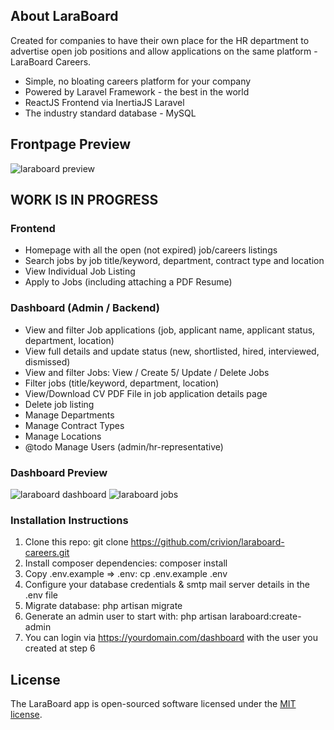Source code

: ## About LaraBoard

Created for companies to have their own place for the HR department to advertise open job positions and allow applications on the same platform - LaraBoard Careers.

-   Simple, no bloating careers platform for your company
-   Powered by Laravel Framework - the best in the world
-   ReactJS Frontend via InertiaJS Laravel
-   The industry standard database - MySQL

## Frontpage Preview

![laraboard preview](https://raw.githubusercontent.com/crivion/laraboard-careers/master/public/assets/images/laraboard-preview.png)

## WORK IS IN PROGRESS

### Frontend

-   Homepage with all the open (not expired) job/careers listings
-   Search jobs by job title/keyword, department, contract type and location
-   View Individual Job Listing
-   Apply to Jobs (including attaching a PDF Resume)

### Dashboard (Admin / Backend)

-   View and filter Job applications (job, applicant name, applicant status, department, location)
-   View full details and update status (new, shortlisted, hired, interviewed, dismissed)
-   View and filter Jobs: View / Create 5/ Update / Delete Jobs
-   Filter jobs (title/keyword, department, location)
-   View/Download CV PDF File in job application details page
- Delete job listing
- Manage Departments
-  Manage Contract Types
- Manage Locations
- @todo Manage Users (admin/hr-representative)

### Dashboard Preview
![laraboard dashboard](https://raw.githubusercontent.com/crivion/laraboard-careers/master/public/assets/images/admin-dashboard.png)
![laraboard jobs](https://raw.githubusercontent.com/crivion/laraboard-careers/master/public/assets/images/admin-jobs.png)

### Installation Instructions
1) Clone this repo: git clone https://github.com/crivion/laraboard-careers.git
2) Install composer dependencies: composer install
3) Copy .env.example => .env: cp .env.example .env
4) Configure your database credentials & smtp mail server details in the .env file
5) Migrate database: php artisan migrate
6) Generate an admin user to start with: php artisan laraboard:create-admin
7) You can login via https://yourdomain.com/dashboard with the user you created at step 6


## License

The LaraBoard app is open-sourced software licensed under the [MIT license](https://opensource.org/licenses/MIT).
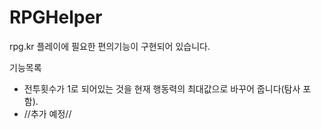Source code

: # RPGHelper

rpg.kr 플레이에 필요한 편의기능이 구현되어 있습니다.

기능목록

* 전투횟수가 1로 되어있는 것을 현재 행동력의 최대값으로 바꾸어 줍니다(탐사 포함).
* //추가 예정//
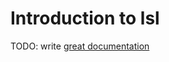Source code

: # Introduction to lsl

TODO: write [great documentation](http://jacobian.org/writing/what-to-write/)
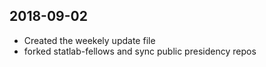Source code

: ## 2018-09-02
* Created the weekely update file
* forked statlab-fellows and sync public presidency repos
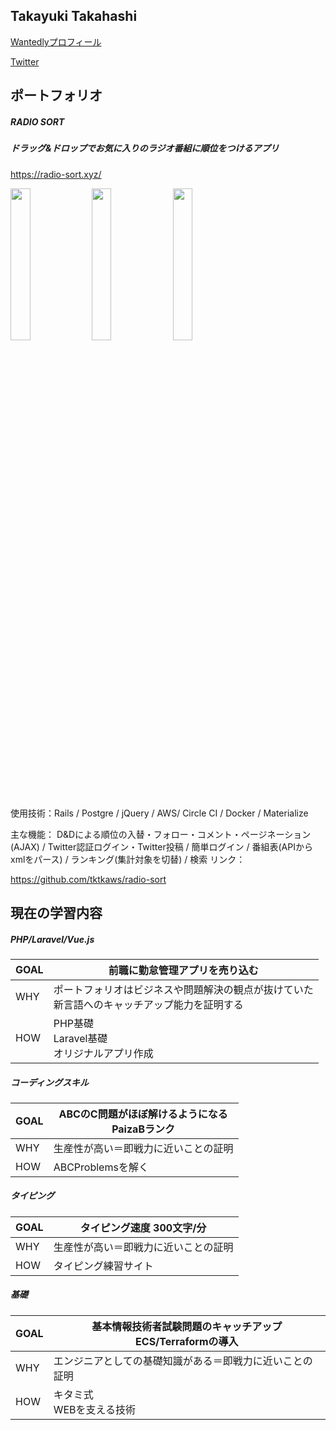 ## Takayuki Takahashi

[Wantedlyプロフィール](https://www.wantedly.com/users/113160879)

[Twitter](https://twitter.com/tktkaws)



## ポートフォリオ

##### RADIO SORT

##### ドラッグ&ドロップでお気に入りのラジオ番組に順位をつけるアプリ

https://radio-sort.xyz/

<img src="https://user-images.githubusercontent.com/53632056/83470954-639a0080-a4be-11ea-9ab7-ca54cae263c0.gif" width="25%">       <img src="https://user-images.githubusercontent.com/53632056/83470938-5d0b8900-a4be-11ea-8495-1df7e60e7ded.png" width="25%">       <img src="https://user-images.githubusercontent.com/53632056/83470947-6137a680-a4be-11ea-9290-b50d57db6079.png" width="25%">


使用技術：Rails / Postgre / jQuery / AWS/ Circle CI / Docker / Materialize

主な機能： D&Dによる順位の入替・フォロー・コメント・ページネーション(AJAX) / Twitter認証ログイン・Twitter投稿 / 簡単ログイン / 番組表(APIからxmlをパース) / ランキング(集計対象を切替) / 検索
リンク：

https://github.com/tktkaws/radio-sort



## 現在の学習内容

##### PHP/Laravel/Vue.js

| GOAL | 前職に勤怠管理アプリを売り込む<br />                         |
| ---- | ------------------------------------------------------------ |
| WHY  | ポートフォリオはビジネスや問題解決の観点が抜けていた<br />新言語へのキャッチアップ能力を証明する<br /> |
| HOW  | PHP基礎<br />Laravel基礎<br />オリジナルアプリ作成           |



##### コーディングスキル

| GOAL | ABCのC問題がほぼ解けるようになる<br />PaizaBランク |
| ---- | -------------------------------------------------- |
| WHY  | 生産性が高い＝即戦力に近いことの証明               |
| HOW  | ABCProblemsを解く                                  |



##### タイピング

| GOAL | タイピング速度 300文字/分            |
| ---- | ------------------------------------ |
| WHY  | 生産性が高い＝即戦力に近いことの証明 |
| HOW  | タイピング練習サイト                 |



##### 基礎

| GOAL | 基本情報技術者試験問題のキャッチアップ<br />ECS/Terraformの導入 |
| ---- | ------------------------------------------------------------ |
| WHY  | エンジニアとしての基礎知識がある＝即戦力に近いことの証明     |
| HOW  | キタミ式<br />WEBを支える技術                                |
------------------------------
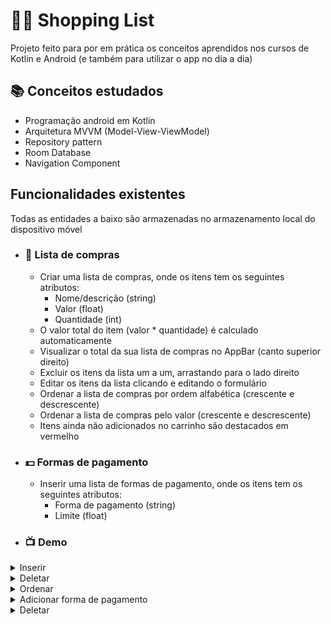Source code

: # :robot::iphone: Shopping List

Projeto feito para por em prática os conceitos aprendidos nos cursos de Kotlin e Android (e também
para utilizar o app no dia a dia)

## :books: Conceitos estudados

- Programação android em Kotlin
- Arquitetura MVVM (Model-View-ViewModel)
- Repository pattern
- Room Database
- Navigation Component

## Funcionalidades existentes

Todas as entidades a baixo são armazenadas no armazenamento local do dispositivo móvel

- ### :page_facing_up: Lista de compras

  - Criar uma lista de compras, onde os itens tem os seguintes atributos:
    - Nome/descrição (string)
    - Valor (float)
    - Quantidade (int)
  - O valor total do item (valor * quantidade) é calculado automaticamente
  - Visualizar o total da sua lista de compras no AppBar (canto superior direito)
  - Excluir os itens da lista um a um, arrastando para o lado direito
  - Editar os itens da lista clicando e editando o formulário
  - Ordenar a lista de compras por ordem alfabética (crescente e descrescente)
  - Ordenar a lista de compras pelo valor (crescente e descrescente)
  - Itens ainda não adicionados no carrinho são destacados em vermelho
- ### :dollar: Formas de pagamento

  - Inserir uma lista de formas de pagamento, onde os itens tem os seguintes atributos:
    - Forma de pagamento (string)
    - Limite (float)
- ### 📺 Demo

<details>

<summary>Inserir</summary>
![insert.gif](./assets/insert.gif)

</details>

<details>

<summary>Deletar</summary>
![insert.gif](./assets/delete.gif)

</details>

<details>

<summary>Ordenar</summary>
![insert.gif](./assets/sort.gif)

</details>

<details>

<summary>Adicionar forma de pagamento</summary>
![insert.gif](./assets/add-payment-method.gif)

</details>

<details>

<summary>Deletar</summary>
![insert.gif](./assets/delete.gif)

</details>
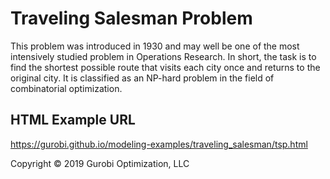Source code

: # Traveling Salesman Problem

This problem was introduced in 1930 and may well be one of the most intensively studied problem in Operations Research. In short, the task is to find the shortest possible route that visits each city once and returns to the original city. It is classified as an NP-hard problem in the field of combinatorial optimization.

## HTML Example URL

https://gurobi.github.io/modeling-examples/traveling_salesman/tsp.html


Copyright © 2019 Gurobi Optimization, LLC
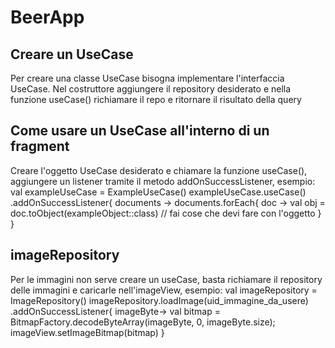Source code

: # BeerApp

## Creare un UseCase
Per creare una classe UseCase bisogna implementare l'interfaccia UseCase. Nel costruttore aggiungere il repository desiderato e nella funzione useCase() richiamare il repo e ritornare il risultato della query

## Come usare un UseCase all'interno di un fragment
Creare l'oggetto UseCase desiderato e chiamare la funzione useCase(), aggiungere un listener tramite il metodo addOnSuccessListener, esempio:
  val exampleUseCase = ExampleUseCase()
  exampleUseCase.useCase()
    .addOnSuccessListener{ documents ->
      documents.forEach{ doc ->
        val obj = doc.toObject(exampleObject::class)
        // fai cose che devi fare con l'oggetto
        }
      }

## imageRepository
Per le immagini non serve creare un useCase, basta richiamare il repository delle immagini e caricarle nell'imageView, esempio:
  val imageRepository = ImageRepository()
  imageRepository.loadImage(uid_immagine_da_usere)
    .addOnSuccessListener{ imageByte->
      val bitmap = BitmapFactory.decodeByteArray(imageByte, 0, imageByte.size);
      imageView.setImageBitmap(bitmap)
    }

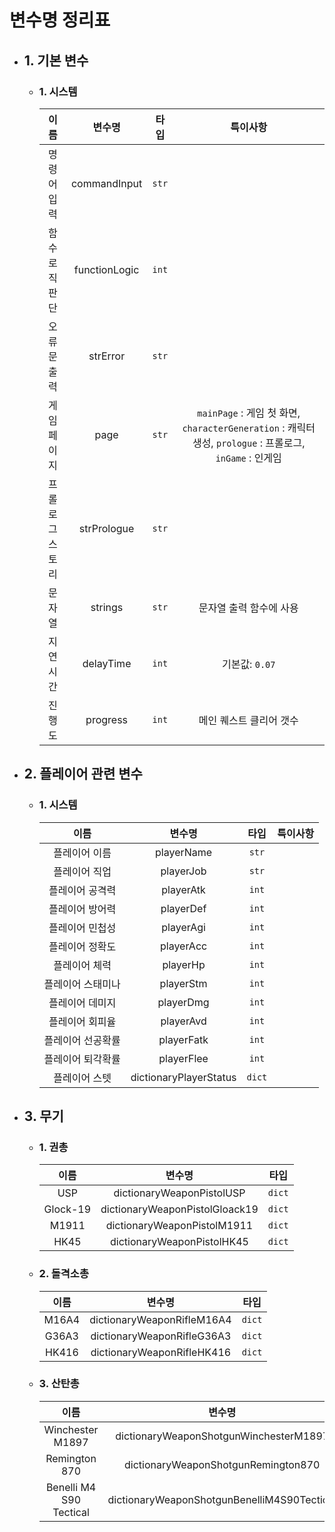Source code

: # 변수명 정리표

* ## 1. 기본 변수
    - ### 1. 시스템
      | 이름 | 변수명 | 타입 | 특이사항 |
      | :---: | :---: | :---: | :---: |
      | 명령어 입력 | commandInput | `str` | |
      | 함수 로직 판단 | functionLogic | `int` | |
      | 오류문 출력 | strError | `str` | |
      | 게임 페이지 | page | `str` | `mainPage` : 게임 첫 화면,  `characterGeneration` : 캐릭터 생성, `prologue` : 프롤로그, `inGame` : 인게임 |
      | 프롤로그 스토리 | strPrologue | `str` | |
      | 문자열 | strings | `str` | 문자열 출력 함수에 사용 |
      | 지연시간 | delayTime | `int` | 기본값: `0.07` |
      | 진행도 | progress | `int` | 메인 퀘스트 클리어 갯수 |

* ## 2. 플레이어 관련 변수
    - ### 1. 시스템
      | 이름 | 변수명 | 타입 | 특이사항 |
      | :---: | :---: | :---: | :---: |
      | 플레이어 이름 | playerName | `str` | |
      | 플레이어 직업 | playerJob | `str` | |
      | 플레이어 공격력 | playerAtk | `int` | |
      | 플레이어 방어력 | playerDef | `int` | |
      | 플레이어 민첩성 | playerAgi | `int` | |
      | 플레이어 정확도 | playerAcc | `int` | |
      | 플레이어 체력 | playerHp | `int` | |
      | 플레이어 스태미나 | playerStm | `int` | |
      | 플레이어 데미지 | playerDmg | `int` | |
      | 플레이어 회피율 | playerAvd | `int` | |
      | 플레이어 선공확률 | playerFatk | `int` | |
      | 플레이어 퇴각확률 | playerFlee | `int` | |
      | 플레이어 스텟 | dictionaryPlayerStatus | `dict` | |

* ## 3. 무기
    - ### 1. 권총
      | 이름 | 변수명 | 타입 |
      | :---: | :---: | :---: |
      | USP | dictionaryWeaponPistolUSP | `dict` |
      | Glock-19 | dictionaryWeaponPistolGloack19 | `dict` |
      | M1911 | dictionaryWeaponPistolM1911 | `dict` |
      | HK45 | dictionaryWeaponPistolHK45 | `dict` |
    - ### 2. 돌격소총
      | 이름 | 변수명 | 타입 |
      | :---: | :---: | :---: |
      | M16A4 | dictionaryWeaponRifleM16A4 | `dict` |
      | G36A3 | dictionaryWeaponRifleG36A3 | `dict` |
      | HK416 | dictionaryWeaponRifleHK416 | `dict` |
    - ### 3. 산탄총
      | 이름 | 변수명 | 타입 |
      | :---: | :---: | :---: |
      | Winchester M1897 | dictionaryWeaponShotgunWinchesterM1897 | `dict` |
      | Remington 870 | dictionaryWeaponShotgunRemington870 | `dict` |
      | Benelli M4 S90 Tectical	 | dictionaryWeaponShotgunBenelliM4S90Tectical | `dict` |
------------------------------
**What to do**
The word "Manage" appears on some lines of the data above; count those lines and return only the number.

**Response to the exercise**
4